**WHAT TO WORK ON**
In the entries below, count the lines that contain the word "label" and give only that number.

**DATASET RECORDS**
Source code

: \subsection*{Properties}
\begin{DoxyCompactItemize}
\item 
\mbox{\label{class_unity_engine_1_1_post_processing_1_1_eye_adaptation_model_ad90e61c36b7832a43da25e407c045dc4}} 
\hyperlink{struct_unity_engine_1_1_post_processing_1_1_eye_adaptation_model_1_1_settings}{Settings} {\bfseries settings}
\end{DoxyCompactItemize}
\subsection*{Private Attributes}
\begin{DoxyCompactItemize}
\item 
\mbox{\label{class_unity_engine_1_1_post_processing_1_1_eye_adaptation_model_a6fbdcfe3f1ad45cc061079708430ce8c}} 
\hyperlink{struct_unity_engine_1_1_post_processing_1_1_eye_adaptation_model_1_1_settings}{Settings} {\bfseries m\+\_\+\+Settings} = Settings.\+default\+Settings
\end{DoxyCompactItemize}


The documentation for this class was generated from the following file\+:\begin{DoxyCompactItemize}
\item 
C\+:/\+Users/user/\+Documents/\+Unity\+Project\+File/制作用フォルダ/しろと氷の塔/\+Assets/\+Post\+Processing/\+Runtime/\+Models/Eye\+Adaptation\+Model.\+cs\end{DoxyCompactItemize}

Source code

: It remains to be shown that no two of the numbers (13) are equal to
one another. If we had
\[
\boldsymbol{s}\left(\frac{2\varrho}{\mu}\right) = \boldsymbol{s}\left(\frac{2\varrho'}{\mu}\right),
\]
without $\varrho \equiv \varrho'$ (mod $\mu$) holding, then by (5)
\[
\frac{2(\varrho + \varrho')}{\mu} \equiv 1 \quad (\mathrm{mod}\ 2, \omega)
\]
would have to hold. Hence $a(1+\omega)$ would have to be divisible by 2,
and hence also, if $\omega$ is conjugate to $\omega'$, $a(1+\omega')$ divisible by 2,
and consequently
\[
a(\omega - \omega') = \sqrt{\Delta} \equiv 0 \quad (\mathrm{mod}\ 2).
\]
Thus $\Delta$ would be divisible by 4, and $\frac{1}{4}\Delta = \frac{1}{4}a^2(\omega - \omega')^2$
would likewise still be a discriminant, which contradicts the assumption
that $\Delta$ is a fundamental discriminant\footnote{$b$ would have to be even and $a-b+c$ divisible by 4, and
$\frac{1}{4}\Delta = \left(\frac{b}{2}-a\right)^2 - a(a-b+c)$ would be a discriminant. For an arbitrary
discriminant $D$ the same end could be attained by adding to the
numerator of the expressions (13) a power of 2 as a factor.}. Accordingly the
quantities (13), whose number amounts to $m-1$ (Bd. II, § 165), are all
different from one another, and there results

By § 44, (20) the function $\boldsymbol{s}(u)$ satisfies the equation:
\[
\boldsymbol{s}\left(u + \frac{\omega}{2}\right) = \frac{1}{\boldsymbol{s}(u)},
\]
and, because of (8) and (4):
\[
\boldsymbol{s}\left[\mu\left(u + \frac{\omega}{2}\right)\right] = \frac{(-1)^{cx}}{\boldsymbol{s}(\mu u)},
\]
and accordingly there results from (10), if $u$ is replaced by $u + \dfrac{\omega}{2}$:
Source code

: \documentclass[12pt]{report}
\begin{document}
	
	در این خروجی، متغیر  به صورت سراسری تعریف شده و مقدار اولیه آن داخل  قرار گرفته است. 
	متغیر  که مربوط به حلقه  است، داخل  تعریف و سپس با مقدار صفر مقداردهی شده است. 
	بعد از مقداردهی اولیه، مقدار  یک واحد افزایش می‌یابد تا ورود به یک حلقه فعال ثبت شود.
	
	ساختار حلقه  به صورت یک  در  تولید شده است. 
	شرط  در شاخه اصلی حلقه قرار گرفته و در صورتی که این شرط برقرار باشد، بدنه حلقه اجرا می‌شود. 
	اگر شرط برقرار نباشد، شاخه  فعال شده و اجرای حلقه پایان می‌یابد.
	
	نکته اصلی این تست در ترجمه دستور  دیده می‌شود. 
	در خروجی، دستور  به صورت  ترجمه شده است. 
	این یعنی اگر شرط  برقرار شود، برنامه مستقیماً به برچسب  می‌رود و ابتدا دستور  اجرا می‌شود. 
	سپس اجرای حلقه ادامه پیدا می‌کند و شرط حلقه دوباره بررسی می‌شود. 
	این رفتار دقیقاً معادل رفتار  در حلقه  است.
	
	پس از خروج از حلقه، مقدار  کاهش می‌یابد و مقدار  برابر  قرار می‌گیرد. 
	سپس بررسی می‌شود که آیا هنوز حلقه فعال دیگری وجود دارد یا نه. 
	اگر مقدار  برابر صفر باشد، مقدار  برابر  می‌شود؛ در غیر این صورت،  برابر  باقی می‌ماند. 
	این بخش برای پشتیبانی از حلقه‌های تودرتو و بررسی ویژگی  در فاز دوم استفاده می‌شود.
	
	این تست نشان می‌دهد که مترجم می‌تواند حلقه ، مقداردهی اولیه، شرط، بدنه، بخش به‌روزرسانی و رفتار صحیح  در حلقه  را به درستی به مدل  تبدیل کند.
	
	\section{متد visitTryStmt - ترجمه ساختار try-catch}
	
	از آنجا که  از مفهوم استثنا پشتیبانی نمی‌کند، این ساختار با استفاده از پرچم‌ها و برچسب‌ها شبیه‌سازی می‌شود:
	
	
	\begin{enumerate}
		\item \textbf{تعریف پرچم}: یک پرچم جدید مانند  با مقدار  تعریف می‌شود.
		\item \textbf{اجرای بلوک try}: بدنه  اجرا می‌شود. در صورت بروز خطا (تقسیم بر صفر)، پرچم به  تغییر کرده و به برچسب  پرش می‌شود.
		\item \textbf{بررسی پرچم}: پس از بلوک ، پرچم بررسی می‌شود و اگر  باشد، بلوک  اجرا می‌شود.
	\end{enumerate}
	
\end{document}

**TASK OUTPUT**
2